* **Your instructions**
Pick out every line of the entries below where "true" occurs, and copy those lines.

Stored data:

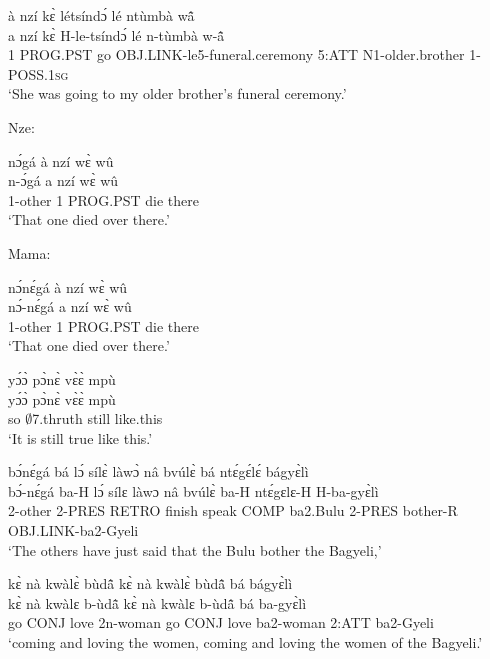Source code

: \begin{exe} 
\exC\label{173} 
  \glll à nzí kɛ̀ létsíndɔ́ lé ntùmbà wã̂ \\
        a nzí kɛ̀ H-le-tsíndɔ́ lé n-tùmbà w-ã̂ \\
         1 PROG.PST go OBJ.LINK-le5-funeral.ceremony 5:ATT N1-older.brother 1-POSS.1\textsc{sg}   \\
    \trans `She was going to my older brother's funeral ceremony.'
\end{exe}

\noindent Nze: 

\begin{exe} 
\exC\label{174} 
  \glll nɔ́gá à nzí wɛ̀ wû \\
        n-ɔ́gá a nzí wɛ̀ wû \\
         1-other 1 PROG.PST die there   \\
    \trans `That one died over there.'
\end{exe}

\noindent Mama:

\begin{exe} 
\exC\label{175} 
  \glll nɔ́nɛ́gá à nzí wɛ̀ wû \\
         nɔ́-nɛ́gá a nzí wɛ̀ wû \\
         1-other 1 PROG.PST die there \\
    \trans `That one died over there.'
\end{exe}

\begin{exe} 
\exC\label{176}
  \glll yɔ́ɔ̀ pɔ̀nɛ̀ vɛ̀ɛ̀ mpù \\
        yɔ́ɔ̀ pɔ̀nɛ̀ vɛ̀ɛ̀ mpù \\
         so $\emptyset$7.thruth still like.this \\
    \trans `It is still true like this.'
\end{exe}

\begin{exe} 
\exC\label{177}
  \glll bɔ́nɛ́gá bá lɔ́ sílɛ̀ làwɔ̀ nâ bvúlɛ̀ bá ntɛ́gɛ́lɛ́ bágyɛ̀lì \\
      bɔ́-nɛ́gá ba-H lɔ́ sílɛ làwɔ nâ bvúlɛ̀ ba-H ntɛ́gɛlɛ-H H-ba-gyɛ̀lì \\
        2-other 2-PRES RETRO  finish speak COMP ba2.Bulu 2-PRES bother-R OBJ.LINK-ba2-Gyeli\\
    \trans `The others have just said that the Bulu bother the Bagyeli,'
\end{exe}

\begin{exe} 
\exC\label{178}
  \glll kɛ̀ nà kwàlɛ̀ bùdã̂ kɛ̀ nà kwàlɛ̀ bùdã̂ bá bágyɛ̀lì\\
        kɛ̀ nà kwàlɛ b-ùdã̂ kɛ̀ nà kwàlɛ b-ùdã̂ bá ba-gyɛ̀lì\\
         go CONJ love 2n-woman go CONJ love ba2-woman  2:ATT ba2-Gyeli\\
    \trans `coming and loving the women, coming and loving the women of the Bagyeli.'
\end{exe}

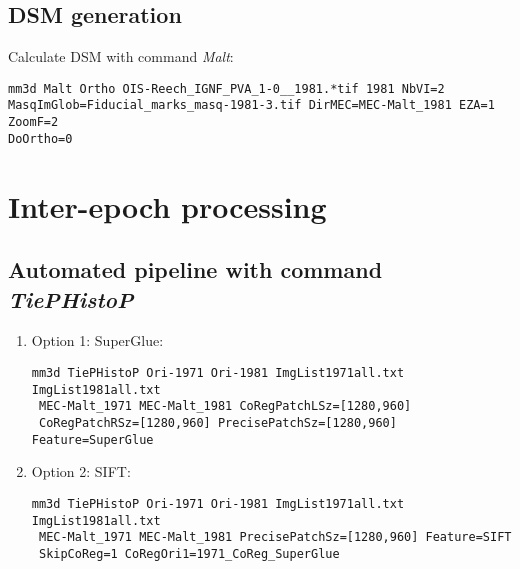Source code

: \subsection{DSM generation}
Calculate \ac{DSM} with command \textit{Malt}:\\
\begin{verbatim}
mm3d Malt Ortho OIS-Reech_IGNF_PVA_1-0__1981.*tif 1981 NbVI=2 
MasqImGlob=Fiducial_marks_masq-1981-3.tif DirMEC=MEC-Malt_1981 EZA=1 ZoomF=2 
DoOrtho=0
\end{verbatim}

\section{Inter-epoch processing}
\subsection{Automated pipeline with command \textit{TiePHistoP}}

\begin{enumerate}

\item{Option 1: SuperGlue:}
\begin{verbatim}
mm3d TiePHistoP Ori-1971 Ori-1981 ImgList1971all.txt ImgList1981all.txt 
 MEC-Malt_1971 MEC-Malt_1981 CoRegPatchLSz=[1280,960]
 CoRegPatchRSz=[1280,960] PrecisePatchSz=[1280,960] Feature=SuperGlue
\end{verbatim}

\item{Option 2: SIFT:}
\begin{verbatim}
mm3d TiePHistoP Ori-1971 Ori-1981 ImgList1971all.txt ImgList1981all.txt 
 MEC-Malt_1971 MEC-Malt_1981 PrecisePatchSz=[1280,960] Feature=SIFT 
 SkipCoReg=1 CoRegOri1=1971_CoReg_SuperGlue
\end{verbatim}
\end{enumerate}

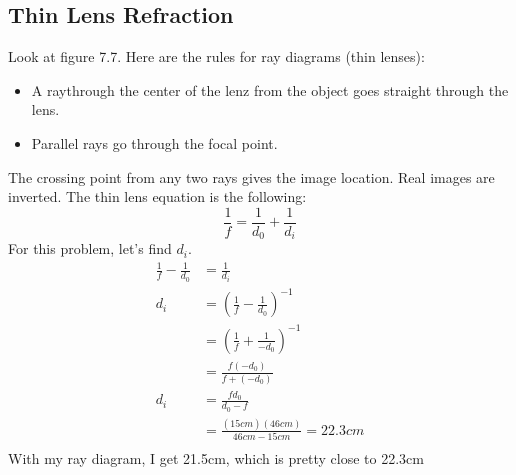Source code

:     \subsection{Thin Lens Refraction}
    Look at figure 7.7. Here are the rules for ray diagrams (thin lenses):
    \begin{itemize}
        \item A raythrough the center of the lenz from the object goes straight through the lens.
        \item Parallel rays go through the focal point.
    \end{itemize}
    The crossing point from any two rays gives the image location. Real images are inverted. The thin lens equation is the following:
    \begin{equation*}
        \frac{1}{f}=\frac{1}{d_0}+\frac{1}{d_i}
    \end{equation*}
    For this problem, let's find $d_i$.
    \begin{align*}
        \frac{1}{f}-\frac{1}{d_0}&=\frac{1}{d_i}\\
        d_i&=\left(\frac{1}{f}-\frac{1}{d_0}\right)^{-1}\\
        &=\left(\frac{1}{f}+\frac{1}{-d_0}\right)^{-1}\\
        &=\frac{f(-d_0)}{f+(-d_0)}\\
        d_i&=\frac{fd_0}{d_0-f}\\
        &=\frac{(15cm)(46cm)}{46cm-15cm}=22.3cm\\
    \end{align*}
    With my ray diagram, I get 21.5cm, which is pretty close to 22.3cm
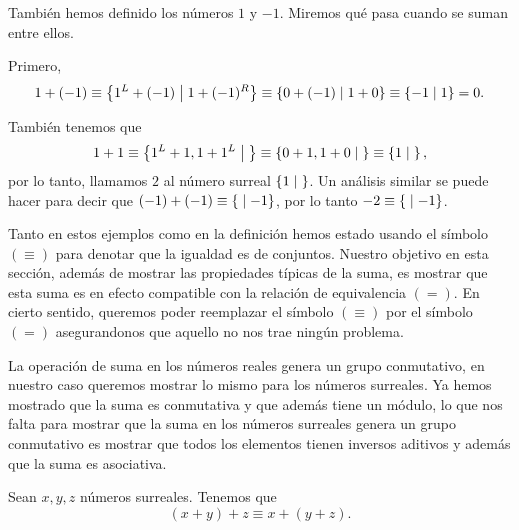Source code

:     \begin{example}
        Tambi\'en hemos definido los n\'umeros $1$ y $-1$. Miremos qu\'e pasa cuando se suman entre ellos.

        Primero,
        \[
            1 + (-1) \equiv \left\{1^L + (-1)\;\middle|\; 1+(-1)^R\right\} \equiv \left\{0+(-1)\;\middle|\; 1+0\right\} \equiv \left\{-1\;\middle|\; 1\right\} = 0.
        \]

        Tambi\'en tenemos que
        \[
            1 + 1 \equiv \left\{1^L+1, 1+1^L\;\middle|\; \right\} \equiv \left\{0+1,1+0\;\middle|\; \right\} \equiv \left\{1\;\middle|\; \right\},
        \]
        por lo tanto, llamamos $2$ al n\'umero surreal $\left\{1\;\middle|\; \right\}$. Un an\'alisis similar se puede hacer para decir que $(-1)+(-1) \equiv \left\{\;\middle|\; -1\right\}$, por lo tanto $-2 \equiv \left\{\;\middle|\; -1\right\}$.
    \end{example}

    Tanto en estos ejemplos como en la definici\'on hemos estado usando el s\'imbolo $(\equiv)$ para denotar que la igualdad es de conjuntos. Nuestro objetivo en esta secci\'on, adem\'as de mostrar las propiedades t\'ipicas de la suma, es mostrar que esta suma es en efecto compatible con la relaci\'on de equivalencia $(=)$. En cierto sentido, queremos poder reemplazar el s\'imbolo $(\equiv)$ por el s\'imbolo $(=)$ asegurandonos que aquello no nos trae ning\'un problema.

    La operaci\'on de suma en los n\'umeros reales genera un grupo conmutativo, en nuestro caso queremos mostrar lo mismo para los n\'umeros surreales. Ya hemos mostrado que la suma es conmutativa y que adem\'as tiene un m\'odulo, lo que nos falta para mostrar que la suma en los n\'umeros surreales genera un grupo conmutativo es mostrar que todos los elementos tienen inversos aditivos y adem\'as que la suma es asociativa.

    \begin{theorem}
        Sean $x, y, z$ n\'umeros surreales. Tenemos que
        \[
            (x+y)+z \equiv x+(y+z).
        \]
    \end{theorem}

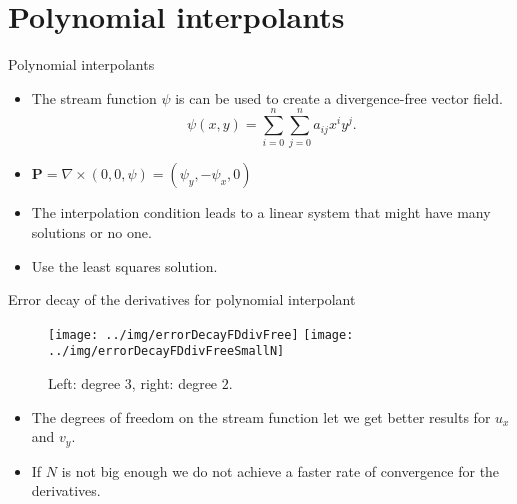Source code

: \documentclass{beamer}
\begin{document}
\section{Polynomial interpolants}
\begin{frame}{Polynomial interpolants}
  \begin{itemize}
    \item The stream function $\psi$ is can be used to create a divergence-free
      vector field.
      \begin{equation*}
	\psi(x,y) = \sum_{i=0}^n\sum_{j=0}^n a_{ij}x^i y^j.
      \end{equation*}
    
    \item $\mathbf{P} = \nabla \times (0,0,\psi) = (\psi_y,-\psi_x,0)$

    \item The interpolation condition leads to a linear system that might have
      many solutions or no one.

    \item Use the least squares solution.
  \end{itemize}
\end{frame}

\begin{frame}{Error decay of the derivatives for polynomial interpolant}
  \begin{figure}[htb]
    \begin{center}
      \texttt{[image: ../img/errorDecayFDdivFree]}
      \texttt{[image: ../img/errorDecayFDdivFreeSmallN]}
    \end{center}
    \caption{Left: degree $3$, right: degree $2$.}
  \end{figure}
  
  \begin{itemize}
    \item The degrees of freedom on the stream function let we get better
      results for $u_x$ and $v_y$.
      
    \item If $N$ is not big enough we do not achieve a faster rate of
      convergence for the derivatives.
  \end{itemize}
\end{frame}
\end{document}
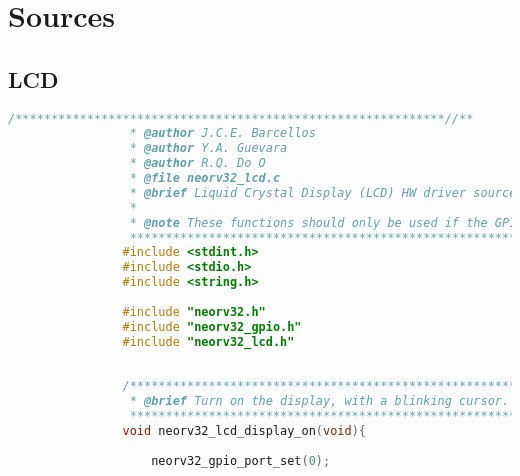 %
%
%
%
%


\chapter{Sources}

        \section{LCD}\label{.c:lcd}
            \begin{lstlisting}[style=mystyle_c, language=c, breaklines]
                /************************************************************//**
                 * @author J.C.E. Barcellos
                 * @author Y.A. Guevara
                 * @author R.Q. Do O
                 * @file neorv32_lcd.c
                 * @brief Liquid Crystal Display (LCD) HW driver source file.
                 *
                 * @note These functions should only be used if the GPIO unit was synthesized (IO_GPIO_EN = true).
                 ***************************************************************/
                #include <stdint.h>
                #include <stdio.h>
                #include <string.h>
                
                #include "neorv32.h"
                #include "neorv32_gpio.h"
                #include "neorv32_lcd.h"
                
                
                /************************************************************//**
                 * @brief Turn on the display, with a blinking cursor.
                 ***************************************************************/
                void neorv32_lcd_display_on(void){
                    
                    neorv32_gpio_port_set(0);
                

\end{lstlisting}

* **Answer section**
    \trans `It is still true like this.'
                 * @note These functions should only be used if the GPIO unit was synthesized (IO_GPIO_EN = true).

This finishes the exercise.